But actually she found herself more confused than ever by this new aspect of what she now admitted as an unusual and unsettling personality. All sorts of conflicting thoughts stirred within her mind, and, experiencing a certain mild exasperation, she descended the staircase with him in silence. Outside a blue landaulet stood waiting.
“I hope you’ve no objection,” he said quickly. “Nancy told me you’d laid up your own car, so I brought this along.”
“Is it yours?”
“Why no,” he answered, as if surprised. “I hired it.”

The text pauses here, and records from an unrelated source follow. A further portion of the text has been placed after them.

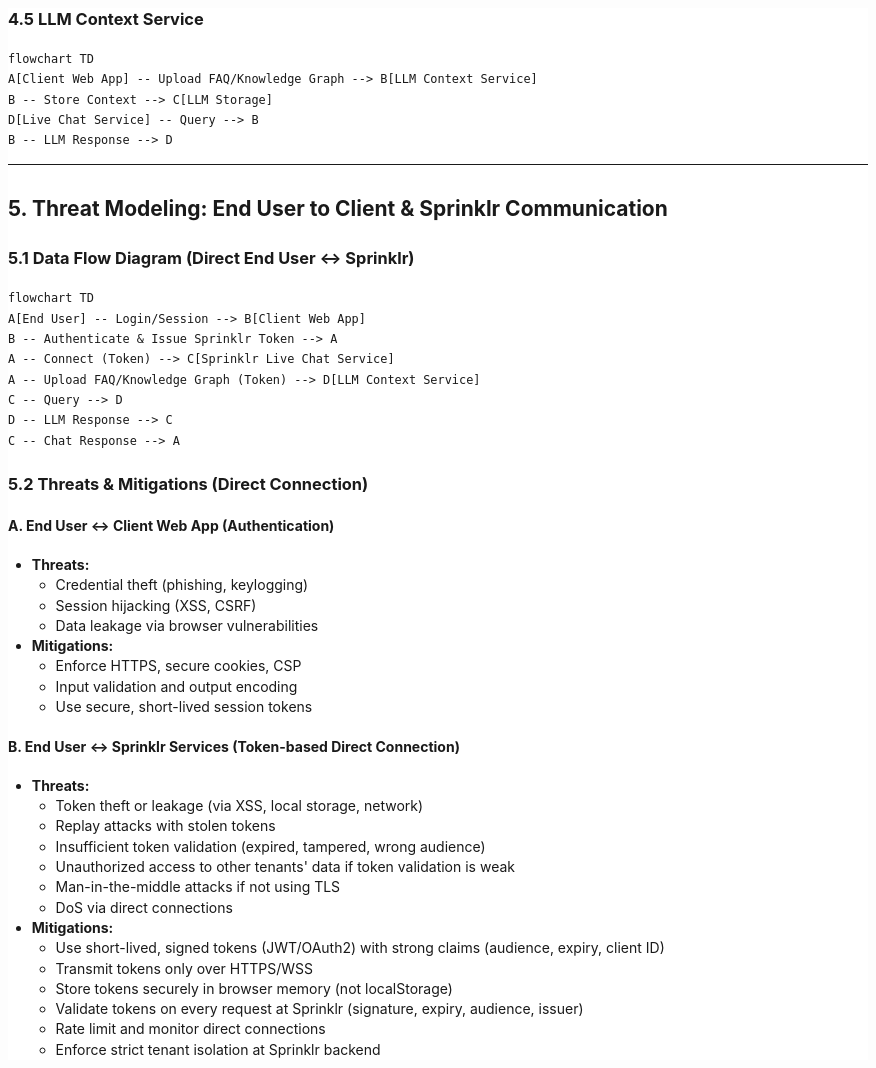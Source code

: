 ### 4.5 LLM Context Service


```mermaid
flowchart TD
A[Client Web App] -- Upload FAQ/Knowledge Graph --> B[LLM Context Service]
B -- Store Context --> C[LLM Storage]
D[Live Chat Service] -- Query --> B
B -- LLM Response --> D
```

---

## 5. Threat Modeling: End User to Client & Sprinklr Communication

### 5.1 Data Flow Diagram (Direct End User ↔ Sprinklr)


```mermaid
flowchart TD
A[End User] -- Login/Session --> B[Client Web App]
B -- Authenticate & Issue Sprinklr Token --> A
A -- Connect (Token) --> C[Sprinklr Live Chat Service]
A -- Upload FAQ/Knowledge Graph (Token) --> D[LLM Context Service]
C -- Query --> D
D -- LLM Response --> C
C -- Chat Response --> A
```

### 5.2 Threats & Mitigations (Direct Connection)

#### A. End User ↔ Client Web App (Authentication)
- **Threats:**
  - Credential theft (phishing, keylogging)
  - Session hijacking (XSS, CSRF)
  - Data leakage via browser vulnerabilities
- **Mitigations:**
  - Enforce HTTPS, secure cookies, CSP
  - Input validation and output encoding
  - Use secure, short-lived session tokens

#### B. End User ↔ Sprinklr Services (Token-based Direct Connection)
- **Threats:**
  - Token theft or leakage (via XSS, local storage, network)
  - Replay attacks with stolen tokens
  - Insufficient token validation (expired, tampered, wrong audience)
  - Unauthorized access to other tenants' data if token validation is weak
  - Man-in-the-middle attacks if not using TLS
  - DoS via direct connections
- **Mitigations:**
  - Use short-lived, signed tokens (JWT/OAuth2) with strong claims (audience, expiry, client ID)
  - Transmit tokens only over HTTPS/WSS
  - Store tokens securely in browser memory (not localStorage)
  - Validate tokens on every request at Sprinklr (signature, expiry, audience, issuer)
  - Rate limit and monitor direct connections
  - Enforce strict tenant isolation at Sprinklr backend
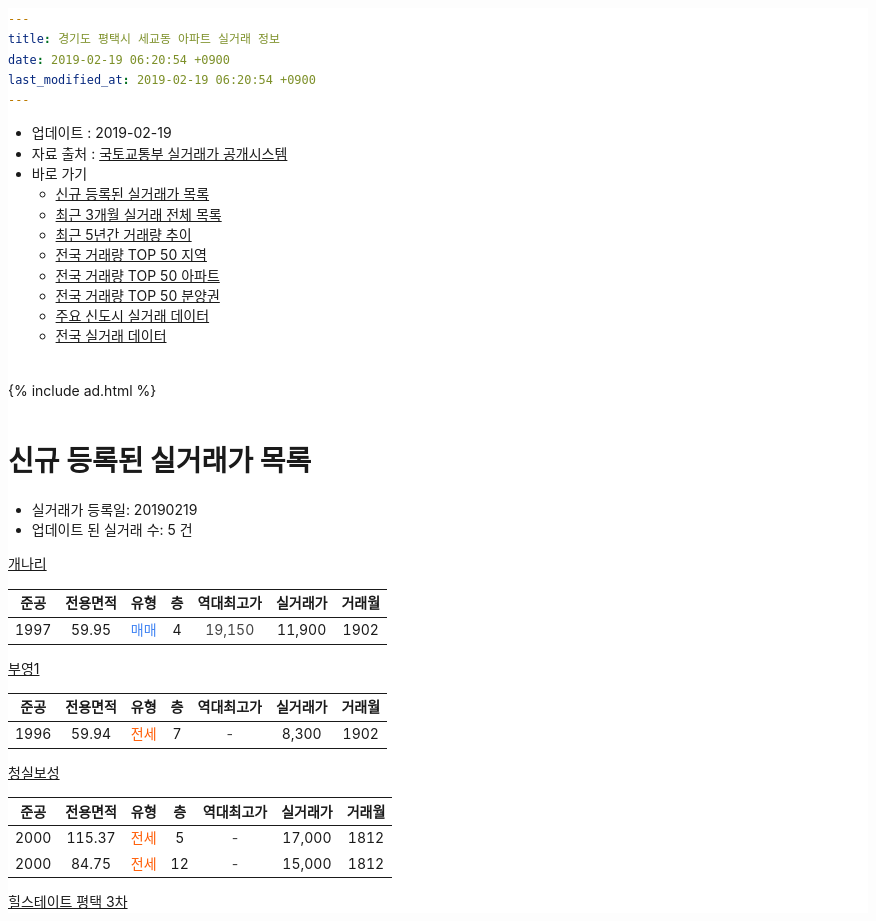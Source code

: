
 ```yaml
---
title: 경기도 평택시 세교동 아파트 실거래 정보
date: 2019-02-19 06:20:54 +0900
last_modified_at: 2019-02-19 06:20:54 +0900
---
```


* 업데이트 : 2019-02-19
* 자료 출처 : [국토교통부 실거래가 공개시스템](http://rt.molit.go.kr)
* 바로 가기
    * [신규 등록된 실거래가 목록](#신규-등록된-실거래가-목록)
    * [최근 3개월 실거래 전체 목록](#최근-3개월-실거래-전체-목록)
    * [최근 5년간 거래량 추이](#최근-5년간-거래량-추이)
    * [전국 거래량 TOP 50 지역](https://inasie.github.io/apt-trade-info/최근-3개월-전국에서-가장-거래가-많이-발생한-지역)
    * [전국 거래량 TOP 50 아파트](https://inasie.github.io/apt-trade-info/최근-3개월-전국에서-가장-거래가-많이-발생한-아파트)
    * [전국 거래량 TOP 50 분양권](https://inasie.github.io/apt-trade-info/최근-3개월-전국에서-가장-거래가-많이-발생한-분양권)
    * [주요 신도시 실거래 데이터](https://inasie.github.io/apt-trade-info/주요-신도시)
    * [전국 실거래 데이터](https://inasie.github.io/apt-trade-info/전국)
<br>
{% include ad.html %}
<br>

# 신규 등록된 실거래가 목록
* 실거래가 등록일: 20190219
* 업데이트 된 실거래 수: 5 건


[개나리](https://search.naver.com/search.naver?query=%EA%B2%BD%EA%B8%B0%EB%8F%84+%ED%8F%89%ED%83%9D%EC%8B%9C+%EC%84%B8%EA%B5%90%EB%8F%99+%EA%B0%9C%EB%82%98%EB%A6%AC)

|준공|전용면적|유형|층|역대최고가|실거래가|거래월|
|:---:|:---:|:---:|:---:|:---:|:---:|:---:|
|1997|59.95|<span style="color:#4285f3">매매</span>|4|<span style="color:#444444">19,150</span>|11,900|1902|

[부영1](https://search.naver.com/search.naver?query=%EA%B2%BD%EA%B8%B0%EB%8F%84+%ED%8F%89%ED%83%9D%EC%8B%9C+%EC%84%B8%EA%B5%90%EB%8F%99+%EB%B6%80%EC%98%811)

|준공|전용면적|유형|층|역대최고가|실거래가|거래월|
|:---:|:---:|:---:|:---:|:---:|:---:|:---:|
|1996|59.94|<span style="color:#ff5a00">전세</span>|7|<span style="color:#444444">-</span>|8,300|1902|

[청실보성](https://search.naver.com/search.naver?query=%EA%B2%BD%EA%B8%B0%EB%8F%84+%ED%8F%89%ED%83%9D%EC%8B%9C+%EC%84%B8%EA%B5%90%EB%8F%99+%EC%B2%AD%EC%8B%A4%EB%B3%B4%EC%84%B1)

|준공|전용면적|유형|층|역대최고가|실거래가|거래월|
|:---:|:---:|:---:|:---:|:---:|:---:|:---:|
|2000|115.37|<span style="color:#ff5a00">전세</span>|5|<span style="color:#444444">-</span>|17,000|1812|
|2000|84.75|<span style="color:#ff5a00">전세</span>|12|<span style="color:#444444">-</span>|15,000|1812|

[힐스테이트 평택 3차](https://search.naver.com/search.naver?query=%EA%B2%BD%EA%B8%B0%EB%8F%84+%ED%8F%89%ED%83%9D%EC%8B%9C+%EC%84%B8%EA%B5%90%EB%8F%99+%ED%9E%90%EC%8A%A4%ED%85%8C%EC%9D%B4%ED%8A%B8+%ED%8F%89%ED%83%9D+3%EC%B0%A8)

In spite of herself Katharine’s lips drew in. “ It certainly looks opulent,” she murmured ironically.
She regretted the words the moment she had spoken them. But he took no notice, as if he had not heard.
The car ran smoothly, and the driver knew his way. Through St James’s Park they went, past Victoria and along the embankment, where a smoky sunset threw a lovely yellow glow on the brimming river. Madden leaned a little forward in his seat, bareheaded, his soft hat crushed between his knees, absorbing the changing panorama with his eager yet collected gaze.
“This is awfully interesting to me,” he remarked at length. “It’s mighty different from Cleveland. I get a real kick out of it.”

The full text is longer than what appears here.